Когда они добрались до небольшой площади, обсаженной красивыми деревьями, за ними неслись уже, крича и хлопая в ладоши, с полсотни детишек. Вскоре появились веселые парочки и, подняв первую пыль, начали танцы. Не успели они утоптать землю, как на площади собралось уже все население деревни, кольцом окружив неожиданно и беззаботно возникший сельский бал. Сыграв несколько вальсов, Йозеф сунул скрипку под мышку, а Консуэло, взобравшись на стул, произнесла перед присутствующими речь, в которой доказывала, что у голодных музыкантов и пальцы слабы и дыхания не хватает. Не прошло и пяти минут, как у них вволю было и хлеба, и сыра, и пива, и сладких пирожков. Что же касается денежного вознаграждения, то на этот счет быстро сговорились: решено было сделать сбор, и каждый даст, сколько пожелает.

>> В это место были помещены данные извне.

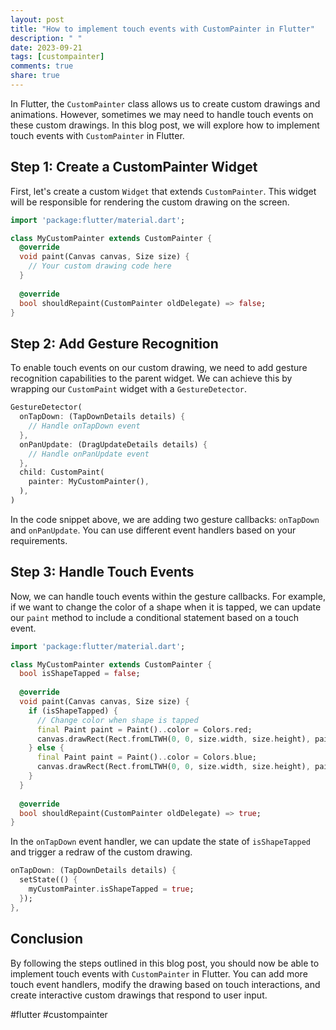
 ```yaml
---
layout: post
title: "How to implement touch events with CustomPainter in Flutter"
description: " "
date: 2023-09-21
tags: [custompainter]
comments: true
share: true
---
```


In Flutter, the `CustomPainter` class allows us to create custom drawings and animations. However, sometimes we may need to handle touch events on these custom drawings. In this blog post, we will explore how to implement touch events with `CustomPainter` in Flutter.

## Step 1: Create a CustomPainter Widget

First, let's create a custom `Widget` that extends `CustomPainter`. This widget will be responsible for rendering the custom drawing on the screen.

```dart
import 'package:flutter/material.dart';

class MyCustomPainter extends CustomPainter {
  @override
  void paint(Canvas canvas, Size size) {
    // Your custom drawing code here
  }
  
  @override
  bool shouldRepaint(CustomPainter oldDelegate) => false;
}
```

## Step 2: Add Gesture Recognition

To enable touch events on our custom drawing, we need to add gesture recognition capabilities to the parent widget. We can achieve this by wrapping our `CustomPaint` widget with a `GestureDetector`.

```dart
GestureDetector(
  onTapDown: (TapDownDetails details) {
    // Handle onTapDown event
  },
  onPanUpdate: (DragUpdateDetails details) {
    // Handle onPanUpdate event
  },
  child: CustomPaint(
    painter: MyCustomPainter(),
  ),
)
```

In the code snippet above, we are adding two gesture callbacks: `onTapDown` and `onPanUpdate`. You can use different event handlers based on your requirements.

## Step 3: Handle Touch Events

Now, we can handle touch events within the gesture callbacks. For example, if we want to change the color of a shape when it is tapped, we can update our `paint` method to include a conditional statement based on a touch event.

```dart
import 'package:flutter/material.dart';

class MyCustomPainter extends CustomPainter {
  bool isShapeTapped = false;
  
  @override
  void paint(Canvas canvas, Size size) {
    if (isShapeTapped) {
      // Change color when shape is tapped
      final Paint paint = Paint()..color = Colors.red;
      canvas.drawRect(Rect.fromLTWH(0, 0, size.width, size.height), paint);
    } else {
      final Paint paint = Paint()..color = Colors.blue;
      canvas.drawRect(Rect.fromLTWH(0, 0, size.width, size.height), paint);
    }
  }
  
  @override
  bool shouldRepaint(CustomPainter oldDelegate) => true;
}
```

In the `onTapDown` event handler, we can update the state of `isShapeTapped` and trigger a redraw of the custom drawing.

```dart
onTapDown: (TapDownDetails details) {
  setState(() {
    myCustomPainter.isShapeTapped = true;
  });
},
```

## Conclusion

By following the steps outlined in this blog post, you should now be able to implement touch events with `CustomPainter` in Flutter. You can add more touch event handlers, modify the drawing based on touch interactions, and create interactive custom drawings that respond to user input.

#flutter #custompainter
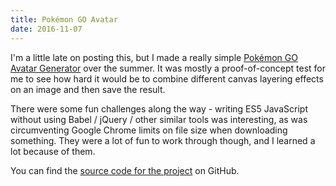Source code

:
 ```yaml
---
title: Pokémon GO Avatar
date: 2016-11-07
---
```


I'm a little late on posting this, but I made a really simple [Pokémon GO Avatar Generator](https://pokemon-cre3xe0l1-ianmitchell1.vercel.app) over the summer. It was mostly a proof-of-concept test for me to see how hard it would be to combine different canvas layering effects on an image and then save the result.

There were some fun challenges along the way - writing ES5 JavaScript without using Babel / jQuery / other similar tools was interesting, as was circumventing Google Chrome limits on file size when downloading something. They were a lot of fun to work through though, and I learned a lot because of them.

You can find the [source code for the project](https://github.com/IanMitchell/ianmitchell.io/tree/master/projects/pokemon) on GitHub.
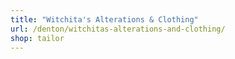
 ```yaml
---
title: "Witchita's Alterations & Clothing"
url: /denton/witchitas-alterations-and-clothing/
shop: tailor
---
```

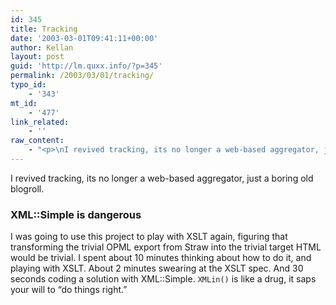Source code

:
 ```yaml
---
id: 345
title: Tracking
date: '2003-03-01T09:41:11+00:00'
author: Kellan
layout: post
guid: 'http://lm.quxx.info/?p=345'
permalink: /2003/03/01/tracking/
typo_id:
    - '343'
mt_id:
    - '477'
link_related:
    - ''
raw_content:
    - "<p>\nI revived tracking, its no longer a web-based aggregator, just a boring old blogroll.  \n</p>\n<p>\n<h3>XML::Simple is dangerous</h3>\nI was going to use this project to play with XSLT again, figuring that transforming the trivial OPML export from Straw into the trivial target HTML would be trivial.  I spent about 10 minutes thinking about how to do it, and playing with XSLT.  About 2 minutes swearing at the XSLT spec.  And 30 seconds coding a solution with XML::Simple.  <code>XMLin()</code> is like a drug, it saps your will to \\\"do things right.\\\"\n</p>"
---
```


I revived tracking, its no longer a web-based aggregator, just a boring old blogroll.

### XML::Simple is dangerous

I was going to use this project to play with XSLT again, figuring that transforming the trivial OPML export from Straw into the trivial target HTML would be trivial. I spent about 10 minutes thinking about how to do it, and playing with XSLT. About 2 minutes swearing at the XSLT spec. And 30 seconds coding a solution with XML::Simple. `XMLin()` is like a drug, it saps your will to “do things right.” 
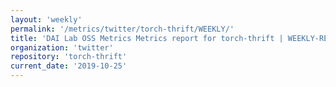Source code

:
 ```yaml
---
layout: 'weekly'
permalink: '/metrics/twitter/torch-thrift/WEEKLY/'
title: 'DAI Lab OSS Metrics Metrics report for torch-thrift | WEEKLY-REPORT-2019-10-25'
organization: 'twitter'
repository: 'torch-thrift'
current_date: '2019-10-25'
---
```

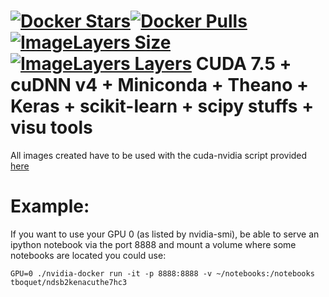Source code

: [![Docker Stars](https://img.shields.io/docker/stars/tboquet/ndsb2kenacuthe7hc3.svg)](https://hub.docker.com/r/tboquet/ndsb2kenacuthe7hc3/)[![Docker Pulls](https://img.shields.io/docker/pulls/tboquet/ndsb2kenacuthe7hc3.svg)](https://hub.docker.com/r/tboquet/ndsb2kenacuthe7hc3/)[![ImageLayers Size](https://img.shields.io/imagelayers/image-size/tboquet/ndsb2kenacuthe7hc3/latest.svg)](https://imagelayers.io/?images=tboquet%2Fndsb2kenacuthe7hc3:latest)[![ImageLayers Layers](https://img.shields.io/imagelayers/layers/tboquet/ndsb2kenacuthe7hc3/latest.svg)](https://imagelayers.io/?images=tboquet%2Fndsb2kenacuthe7hc3:latest)
**CUDA 7.5 + cuDNN v4 + Miniconda + Theano + Keras + scikit-learn + scipy stuffs + visu tools**
===============================================================================================
All images created have to be used with the cuda-nvidia script provided [here](https://github.com/NVIDIA/nvidia-docker)


**Example:**
============
If you want to use your GPU 0 (as listed by nvidia-smi), be able to serve an ipython notebook via the port 8888 and mount a volume where some notebooks are located you could use:
```
GPU=0 ./nvidia-docker run -it -p 8888:8888 -v ~/notebooks:/notebooks tboquet/ndsb2kenacuthe7hc3
```

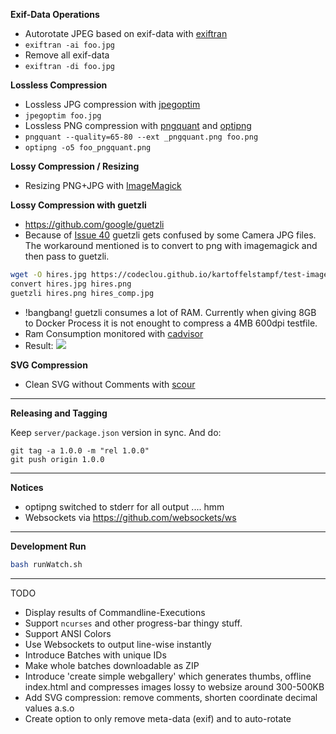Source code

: 
**Exif-Data Operations**

 * Autorotate JPEG based on exif-data with [exiftran](http://manpages.ubuntu.com/manpages/zesty/man1/exiftran.1.html)
  * `exiftran -ai foo.jpg`
 * Remove all exif-data  
  * `exiftran -di foo.jpg`

**Lossless Compression**

 * Lossless JPG compression with [jpegoptim](https://github.com/tjko/jpegoptim)
  * `jpegoptim foo.jpg`
 * Lossless PNG compression with [pngquant](https://pngquant.org/) and [optipng](https://de.wikipedia.org/wiki/OptiPNG)
  * `pngquant --quality=65-80 --ext _pngquant.png foo.png`
  * `optipng -o5 foo_pngquant.png`

**Lossy Compression / Resizing**

 * Resizing PNG+JPG with [ImageMagick](https://de.wikipedia.org/wiki/ImageMagick)

**Lossy Compression with guetzli**

 * https://github.com/google/guetzli
 * Because of [Issue 40](https://github.com/google/guetzli/issues/40) guetzli gets confused by some Camera JPG files. The workaround mentioned is to convert to png with imagemagick and then pass to guetzli.

```sh
wget -O hires.jpg https://codeclou.github.io/kartoffelstampf/test-images/test-affinity-photo-600dpi.jpg
convert hires.jpg hires.png
guetzli hires.png hires_comp.jpg
```

 * !bangbang! guetzli consumes a lot of RAM. Currently when giving 8GB to Docker Process it is not enought to compress a 4MB 600dpi testfile.
  * Ram Consumption monitored with [cadvisor](https://github.com/google/cadvisor)
  * Result: ![](https://codeclou.github.io/kartoffelstampf/img/guetzli-ram-8gb-killed.png)
  
 

**SVG Compression**

 * Clean SVG without Comments with [scour](https://github.com/scour-project/scour)

----

**Releasing and Tagging**

Keep `server/package.json` version in sync. And do:

```
git tag -a 1.0.0 -m "rel 1.0.0"
git push origin 1.0.0
```

----

**Notices**

 * optipng switched to stderr for all output .... hmm
 * Websockets via https://github.com/websockets/ws
 
 
---
 
**Development Run**

```bash
bash runWatch.sh
```

---

TODO

 * Display results of Commandline-Executions
  * Support `ncurses` and other progress-bar thingy stuff.
  * Support ANSI Colors
  * Use Websockets to output line-wise instantly 
 * Introduce Batches with unique IDs
 * Make whole batches downloadable as ZIP
 * Introduce 'create simple webgallery' which generates thumbs, offline index.html and compresses images lossy to websize around 300-500KB
 * Add SVG compression: remove comments, shorten coordinate decimal values a.s.o
 * Create option to only remove meta-data (exif) and to auto-rotate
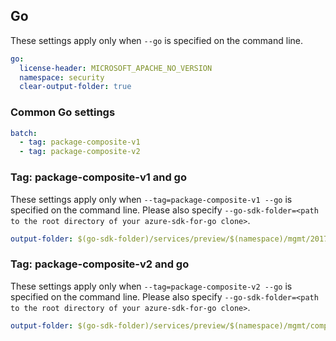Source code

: ## Go

These settings apply only when `--go` is specified on the command line.

```yaml $(go)
go:
  license-header: MICROSOFT_APACHE_NO_VERSION
  namespace: security
  clear-output-folder: true
```

### Common Go settings

```yaml $(go) && $(multiapi)
batch:
  - tag: package-composite-v1
  - tag: package-composite-v2
```

### Tag: package-composite-v1 and go

These settings apply only when `--tag=package-composite-v1 --go` is specified on the command line.
Please also specify `--go-sdk-folder=<path to the root directory of your azure-sdk-for-go clone>`.

```yaml $(tag) == 'package-composite-v1' && $(go)
output-folder: $(go-sdk-folder)/services/preview/$(namespace)/mgmt/2017-08-01-preview/$(namespace)
```

### Tag: package-composite-v2 and go

These settings apply only when `--tag=package-composite-v2 --go` is specified on the command line.
Please also specify `--go-sdk-folder=<path to the root directory of your azure-sdk-for-go clone>`.

```yaml $(tag) == 'package-composite-v2' && $(go)
output-folder: $(go-sdk-folder)/services/preview/$(namespace)/mgmt/composite-v2/$(namespace)
```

Закусив, Консуэло и Йозеф взобрались на бочку, которую для этого торжественно выкатили на середину площади, и танцы возобновились. Но через два часа они были прерваны известием, которое взволновало всех и, переходя из уст в уста, дошло до наших путешественников. Оказалось, что местный сапожник, торопясь закончить ботинки для одной требовательной заказчицы, всадил себе в большой палец шило.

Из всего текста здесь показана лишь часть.